DATASET
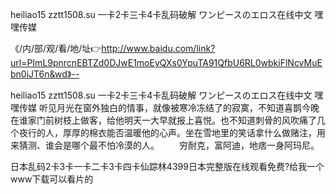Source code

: heiliao15 zztt1508.su
一卡2卡三卡4卡乱码破解
ワンピースのエロス在线中文
嘿嘿传媒


《/内/部/观/看/地/址👉http://www.baidu.com/link?url=PImL9pnrcnEBTZd0DJwE1moEyQXs0YpuTA91QfbU6RL0wbkiFlNcvMuEbn0iJT6n&wd》--

heiliao15 zztt1508.su
一卡2卡三卡4卡乱码破解
ワンピースのエロス在线中文
嘿嘿传媒
听见月光在窗外独白的情事，就像被寒冷冻结了的寂寞，不知道喜鹊今晚在谁家门前树枝上做客，给他明天一大早就报上喜悦。也不知道刺骨的风吹痛了几个夜行的人，厚厚的棉衣能否温暖他的心声。坐在雪地里的笑话拿什么做赌注，用来猜测、谁会是哪个最不怕冷漠的人。
　　穷耐克，富阿迪，地痞一身阿玛尼。





日本乱码2卡3卡一卡二卡3卡四卡仙踪林4399日本完整版在线观看免费?给我一个www下载可以看片的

EXERCISE AIM
Print each line of the material above exactly, with the pictures removed from your copy.

TASK ANSWER
Source code

: heiliao15 zztt1508.su
一卡2卡三卡4卡乱码破解
ワンピースのエロス在线中文
嘿嘿传媒


《/内/部/观/看/地/址👉http://www.baidu.com/link?url=PImL9pnrcnEBTZd0DJwE1moEyQXs0YpuTA91QfbU6RL0wbkiFlNcvMuEbn0iJT6n&wd》--

heiliao15 zztt1508.su
一卡2卡三卡4卡乱码破解
ワンピースのエロス在线中文
嘿嘿传媒
听见月光在窗外独白的情事，就像被寒冷冻结了的寂寞，不知道喜鹊今晚在谁家门前树枝上做客，给他明天一大早就报上喜悦。也不知道刺骨的风吹痛了几个夜行的人，厚厚的棉衣能否温暖他的心声。坐在雪地里的笑话拿什么做赌注，用来猜测、谁会是哪个最不怕冷漠的人。
　　穷耐克，富阿迪，地痞一身阿玛尼。





日本乱码2卡3卡一卡二卡3卡四卡仙踪林4399日本完整版在线观看免费?给我一个www下载可以看片的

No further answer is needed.